Bellabeat Case Study



1) ASK


Questions to Consider

    What are some trends in smart device usage?
  
  
      - According to Think with Google, 61% of people own a smart device globally.
      What does this mean? 
      
        - The market for smart devices is increasing. 
        
      What is the current situation?
      
        - Bellabeat is looking to increase sales in their products, as well as gain
        insight into what their customers use their products for the most. 
        This analysis will focus on the amount of steps, and the calories datasets given in order to adjust or add to the current marketing strategies. 
        
      Business Task
      - This analysis focuses on using the various sets of data in order to determine if the products that Bellabeat customers use are effective, and if any necessary changes should be made in order to increase sales. 
      - Some strategies we plan to put to use:
          - Different designs and color schemes to appeal to more women.
          - Promote product to various age groups of women.
          - Possibility of a new product that is unlike the rest.
          - Updating features/improving interface of products.
          - Example: The Leaf product is designed to be a necklace, bracelet, or clip. If these things are meant for women, we should design them to appeal to more women! 
          
      Key Stakeholders
      - Urška Sršen
      - Sando Mur
      - Customers that use Bellabeat products

2) Prepare


Where is this data from?

[FitBit Fitness Tracker Data](http://https://www.kaggle.com/datasets/arashnic/fitbit)

[Think with Google](http://https://www.thinkwithgoogle.com/future-of-marketing/emerging-technology/smart-device-use-statistics/)


This data can be found on Kaggle. 


How is this data organized?

![Daily steps and calories.jpg](attachment:06e0ea61-6edf-4a7c-a3e6-ded830d1d5f6.jpg)

![Sleep.jpg](attachment:80d74f74-be40-4964-98ed-42e6034acdc0.jpg)

Does this data ROCCC? 

- Reliable: Although this data seems to be fairly good quality, it is not accurate, since the data has been accumulated from over 5 years ago.

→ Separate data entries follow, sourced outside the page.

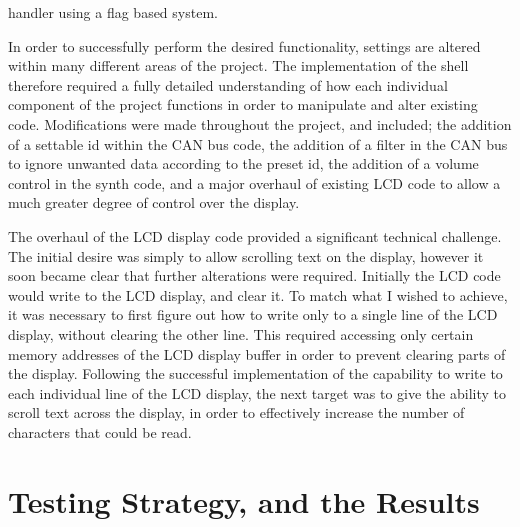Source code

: handler using a flag based system.
\par\bigskip\noindent
In order to successfully perform the desired functionality, settings are altered 
within many different areas of the project. The implementation of the shell 
therefore required a fully detailed understanding of how each individual 
component of the project functions in order to manipulate and alter existing 
code. Modifications were made throughout the project, and included; the addition 
of a settable id within the CAN bus code, the addition of a filter in the CAN 
bus to ignore unwanted data according to the preset id, the addition of a 
volume control in the synth code, and a major overhaul of existing LCD code to 
allow a much greater degree of control over the display. 
\par\bigskip\noindent
The overhaul of the LCD display code provided a significant technical challenge. 
The initial desire was simply to allow scrolling text on the display, however 
it soon became clear that further alterations were required. Initially the LCD 
code would write to the LCD display, and clear it. To match what I wished to 
achieve, it was necessary to first figure out how to write only to a single 
line of the LCD display, without clearing the other line. This required 
accessing only certain memory addresses of the LCD display buffer in order to 
prevent clearing parts of the display. Following the successful implementation 
of the capability to write to each individual line of the LCD display, the next 
target was to give the ability to scroll text across the display, in order to 
effectively increase the number of characters that could be read. 


\section{Testing Strategy, and the Results}
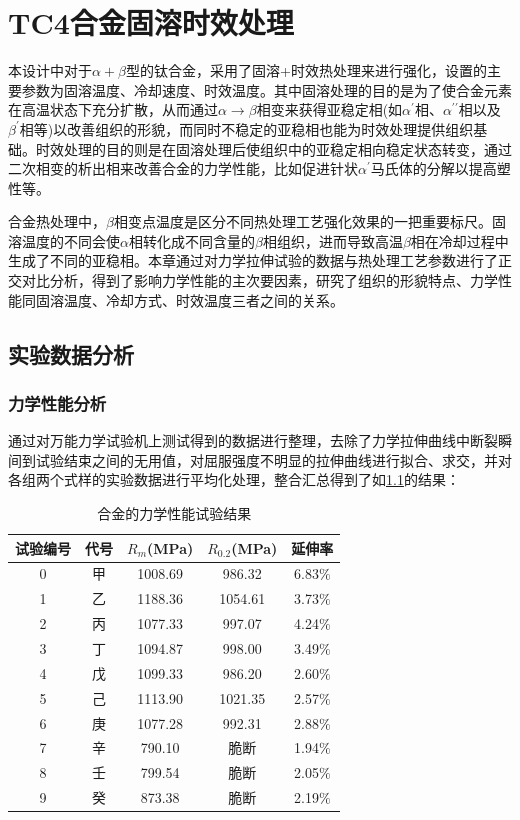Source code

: \chapter{TC4合金固溶时效处理}

本设计中对于$\alpha+\beta$型的\ti 钛合金，采用了固溶+时效热处理来进行强化，设置的主要参数为固溶温度、冷却速度、时效温度\cite{mirror1,ranxingGurongwenduduiTi6Al4VELItaihejinxianweizuzhijixingnengdeyingxiang2021}。其中固溶处理的目的是为了使合金元素在高温状态下充分扩散，从而通过$\alpha \to \beta$相变来获得亚稳定相(如$\alpha^{\prime}$相、$\alpha^{\prime\prime}$相以及$\beta^{\prime}$相等)以改善组织的形貌，而同时不稳定的亚稳相也能为时效处理提供组织基础。时效处理的目的则是在固溶处理后使组织中的亚稳定相向稳定状态转变，通过二次相变的析出相来改善合金的力学性能，比如促进针状$\alpha^\prime$马氏体的分解以提高塑性等。

\ti 合金热处理中，$\beta$相变点温度是区分不同热处理工艺强化效果的一把重要标尺。固溶温度的不同会使$\alpha$相转化成不同含量的$\beta$相组织，进而导致高温$\beta$相在冷却过程中生成了不同的亚稳相。本章通过对力学拉伸试验的数据与热处理工艺参数进行了正交对比分析，得到了影响力学性能的主次要因素，研究了组织的形貌特点、力学性能同固溶温度、冷却方式、时效温度三者之间的关系。
\section{实验数据分析}
\subsection{力学性能分析}
通过对万能力学试验机上测试得到的数据进行整理，去除了力学拉伸曲线中断裂瞬间到试验结束之间的无用值，对屈服强度不明显的拉伸曲线进行拟合、求交，并对各组两个式样的实验数据进行平均化处理，整合汇总得到了如\ref{sec:mystrength}的结果：%
\begin{table}[htbp]
	\centering
	\caption{\ti 合金的力学性能试验结果}
	\label{sec:mystrength}
	\begin{tabular}{ccccc}
		\toprule
		试验编号& 代号&$ R_m $(MPa)&$ R_{0.2} $(MPa)&延伸率 \\
		\midrule
		0 & 甲 & 1008.69 &986.32& 6.83$\%$ \\
		1 & 乙 & 1188.36 &1054.61 &3.73$\%$ \\
		2 & 丙 & 1077.33 & 997.07&4.24$\%$ \\
		3 & 丁 & 1094.87 & 998.00&3.49$\%$ \\
		4 & 戊 & 1099.33 &986.20 &2.60$\%$ \\
		5 & 己 & 1113.90 & 1021.35&2.57$\%$ \\
		6 & 庚 & 1077.28 &992.31& 2.88$\%$ \\
		7 & 辛 & 790.10 & 脆断&1.94$\%$ \\
		8 & 壬 & 799.54 &脆断& 2.05$\%$ \\
		9 & 癸 & 873.38 & 脆断&2.19$\%$ \\
		\bottomrule
	\end{tabular}
\end{table}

- Original: This data is original, since it comes from thirty eligible FitBit users who consented to having their data made public. However, there are some instances of bias within the data, such as the weight put in, and the data does not state ages either. 

- Comprehensive: This data set is comprehensive, because it shows every aspect of what the smart devices analyze, along with data. However, there seem to be some errors. 

- Current: This dataset is not current, since it was taken during 2016. This is a limitation to this dataset. In addition, the same user seems to have multiple entries for different days, which could skew the data. 

- Cited: This dataset has been cited by a Kaggle user(Mobius), who is a verified analyst. 

[Mobius](http://https://www.kaggle.com/arashnic)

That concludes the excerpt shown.